» **What you are asked to do**:
Below are some records. Copy every line in them that holds "markov".

** Records for processing follows **

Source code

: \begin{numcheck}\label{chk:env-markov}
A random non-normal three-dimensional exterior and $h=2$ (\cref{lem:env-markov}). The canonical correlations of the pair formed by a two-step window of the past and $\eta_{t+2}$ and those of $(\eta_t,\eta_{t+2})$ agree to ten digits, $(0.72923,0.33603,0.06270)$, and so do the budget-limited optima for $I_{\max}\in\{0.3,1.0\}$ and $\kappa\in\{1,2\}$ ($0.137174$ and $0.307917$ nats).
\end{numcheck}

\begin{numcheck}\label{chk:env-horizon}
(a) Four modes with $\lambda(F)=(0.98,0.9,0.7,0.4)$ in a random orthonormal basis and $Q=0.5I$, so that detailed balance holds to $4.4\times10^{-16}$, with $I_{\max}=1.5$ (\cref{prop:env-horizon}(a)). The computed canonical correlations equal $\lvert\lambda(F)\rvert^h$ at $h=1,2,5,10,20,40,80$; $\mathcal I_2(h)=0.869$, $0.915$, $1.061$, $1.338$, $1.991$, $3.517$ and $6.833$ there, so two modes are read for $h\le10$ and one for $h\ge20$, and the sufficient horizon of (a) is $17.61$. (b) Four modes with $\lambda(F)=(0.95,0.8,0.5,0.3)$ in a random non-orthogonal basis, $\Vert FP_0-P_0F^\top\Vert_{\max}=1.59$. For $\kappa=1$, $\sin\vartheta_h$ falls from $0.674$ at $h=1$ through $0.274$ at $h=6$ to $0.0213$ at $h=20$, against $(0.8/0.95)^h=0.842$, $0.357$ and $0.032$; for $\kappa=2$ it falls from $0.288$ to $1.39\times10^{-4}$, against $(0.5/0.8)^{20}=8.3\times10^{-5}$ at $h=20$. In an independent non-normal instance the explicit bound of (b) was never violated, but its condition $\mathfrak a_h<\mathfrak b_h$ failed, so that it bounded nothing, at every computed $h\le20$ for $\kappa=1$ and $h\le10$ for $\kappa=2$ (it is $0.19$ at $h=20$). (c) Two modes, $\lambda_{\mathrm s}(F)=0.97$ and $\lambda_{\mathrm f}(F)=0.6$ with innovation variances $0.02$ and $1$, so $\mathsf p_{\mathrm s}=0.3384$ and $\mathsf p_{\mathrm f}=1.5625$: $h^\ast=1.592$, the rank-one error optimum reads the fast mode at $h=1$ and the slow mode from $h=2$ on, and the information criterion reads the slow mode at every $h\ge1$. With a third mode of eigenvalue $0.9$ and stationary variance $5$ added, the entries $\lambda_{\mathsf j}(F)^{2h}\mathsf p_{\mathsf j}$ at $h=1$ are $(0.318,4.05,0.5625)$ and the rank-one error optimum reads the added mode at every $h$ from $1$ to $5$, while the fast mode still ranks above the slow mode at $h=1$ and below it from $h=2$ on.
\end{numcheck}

** End of Records for processing **

» **Output of the task**:
: \begin{numcheck}\label{chk:env-markov}
A random non-normal three-dimensional exterior and $h=2$ (\cref{lem:env-markov}). The canonical correlations of the pair formed by a two-step window of the past and $\eta_{t+2}$ and those of $(\eta_t,\eta_{t+2})$ agree to ten digits, $(0.72923,0.33603,0.06270)$, and so do the budget-limited optima for $I_{\max}\in\{0.3,1.0\}$ and $\kappa\in\{1,2\}$ ($0.137174$ and $0.307917$ nats).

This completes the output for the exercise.